Tomorrow Pitchfork debuts the final 20 in their list of the Top 200 albums Of The Decade. On the whole, most of those albums are ones that I’ve listened to over and over again. They’ve provided a aural component to most events of the decade. Some have added spice, some have been bitter reminders of stressful times, and others just get my heart racing.

Below are my predictions for Pitchfork’s top 20 records of the 2000′s. This list matches up pretty closely with my list of best records of the decade. Everyone’s going to quibble about order, that’s really a non-issue with me. What matters to me is that the two most important albums of the decade were released (or leaked) before we even knew what this decade was about and they haven’t lost any power now that it’s almost behind us.

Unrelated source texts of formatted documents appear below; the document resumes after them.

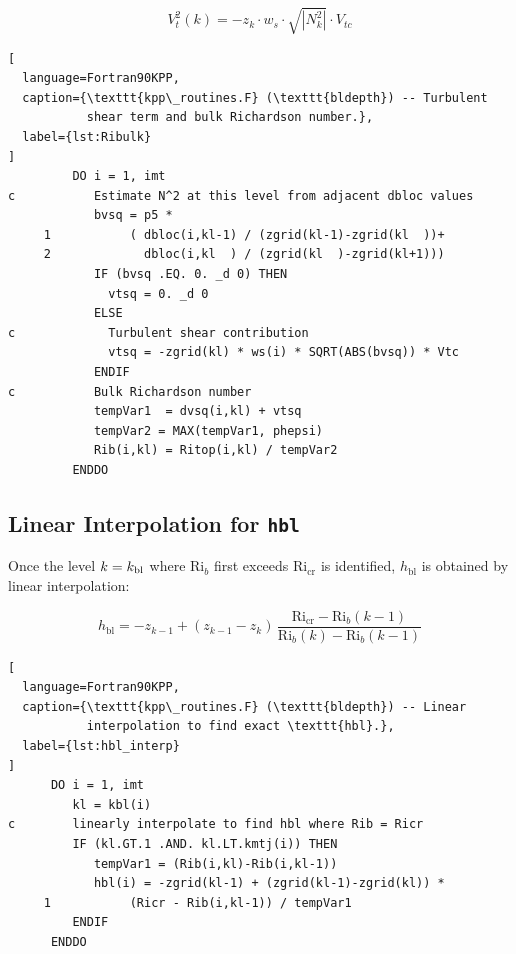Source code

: \documentclass[12pt,letterpaper]{article}
\newcommand{\hbl}{h_{\mathrm{bl}}}
\newcommand{\Ri}{\mathrm{Ri}}
\newcommand{\Ricr}{\mathrm{Ri_{cr}}}
\begin{document}
\begin{equation}  
V_t^2(k) = -z_k \cdot w_s \cdot \sqrt{|N_k^2|} \cdot V_{tc}  
\end{equation}  
  
\begin{lstlisting}[  
  language=Fortran90KPP,  
  caption={\texttt{kpp\_routines.F} (\texttt{bldepth}) -- Turbulent  
           shear term and bulk Richardson number.},  
  label={lst:Ribulk}  
]  
         DO i = 1, imt  
c           Estimate N^2 at this level from adjacent dbloc values  
            bvsq = p5 *  
     1           ( dbloc(i,kl-1) / (zgrid(kl-1)-zgrid(kl  ))+  
     2             dbloc(i,kl  ) / (zgrid(kl  )-zgrid(kl+1)))  
            IF (bvsq .EQ. 0. _d 0) THEN  
              vtsq = 0. _d 0  
            ELSE  
c             Turbulent shear contribution  
              vtsq = -zgrid(kl) * ws(i) * SQRT(ABS(bvsq)) * Vtc  
            ENDIF  
c           Bulk Richardson number  
            tempVar1  = dvsq(i,kl) + vtsq  
            tempVar2 = MAX(tempVar1, phepsi)  
            Rib(i,kl) = Ritop(i,kl) / tempVar2  
         ENDDO  
\end{lstlisting}  
  
\subsection{Linear Interpolation for \texttt{hbl}}  
  
Once the level $k = k_{\rm bl}$ where $\Ri_b$ first exceeds $\Ricr$ is  
identified, $\hbl$ is obtained by linear interpolation:  
  
\begin{equation}  
\hbl = -z_{k-1} + (z_{k-1} - z_k)\,\frac{\Ricr - \Ri_b(k-1)}  
                                          {\Ri_b(k) - \Ri_b(k-1)}  
\end{equation}  
  
\begin{lstlisting}[  
  language=Fortran90KPP,  
  caption={\texttt{kpp\_routines.F} (\texttt{bldepth}) -- Linear  
           interpolation to find exact \texttt{hbl}.},  
  label={lst:hbl_interp}  
]  
      DO i = 1, imt  
         kl = kbl(i)  
c        linearly interpolate to find hbl where Rib = Ricr  
         IF (kl.GT.1 .AND. kl.LT.kmtj(i)) THEN  
            tempVar1 = (Rib(i,kl)-Rib(i,kl-1))  
            hbl(i) = -zgrid(kl-1) + (zgrid(kl-1)-zgrid(kl)) *  
     1           (Ricr - Rib(i,kl-1)) / tempVar1  
         ENDIF  
      ENDDO  
\end{lstlisting}  
  
\end{document}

Number ONE with a bullet (On Pitchfork’s List, Number Two on My Personal List)
Kid A (2000)

Anyone who questions whether Kid A will take the number one spot hasn’t been following music this decade or doesn’t read Pitchfork. Across the music sphere this album topped best of 2000 lists, mid-decade retrospectives and it’s going to hit top five on everyone’s best of the decade lists. Back at Pitchfork they’ve ceaselessly referenced it and hinted at it’s head-and-shoulders-above-all-the-rest positioning at spot number one. I remember the first time I listened to this album and I remember the lyric “the best you can is good enough” being especially painful as grad school rejection letters piled up. My last days in Chicago were triumphantly punctuated by Radiohead playing Grant Park, just days before I would leave Chicago to attend one of the best grad schools in the nation.

Number ONE with a bullet (On My Personal List)
Yankee Hotel Foxtrot (leaked 2001, released 2002)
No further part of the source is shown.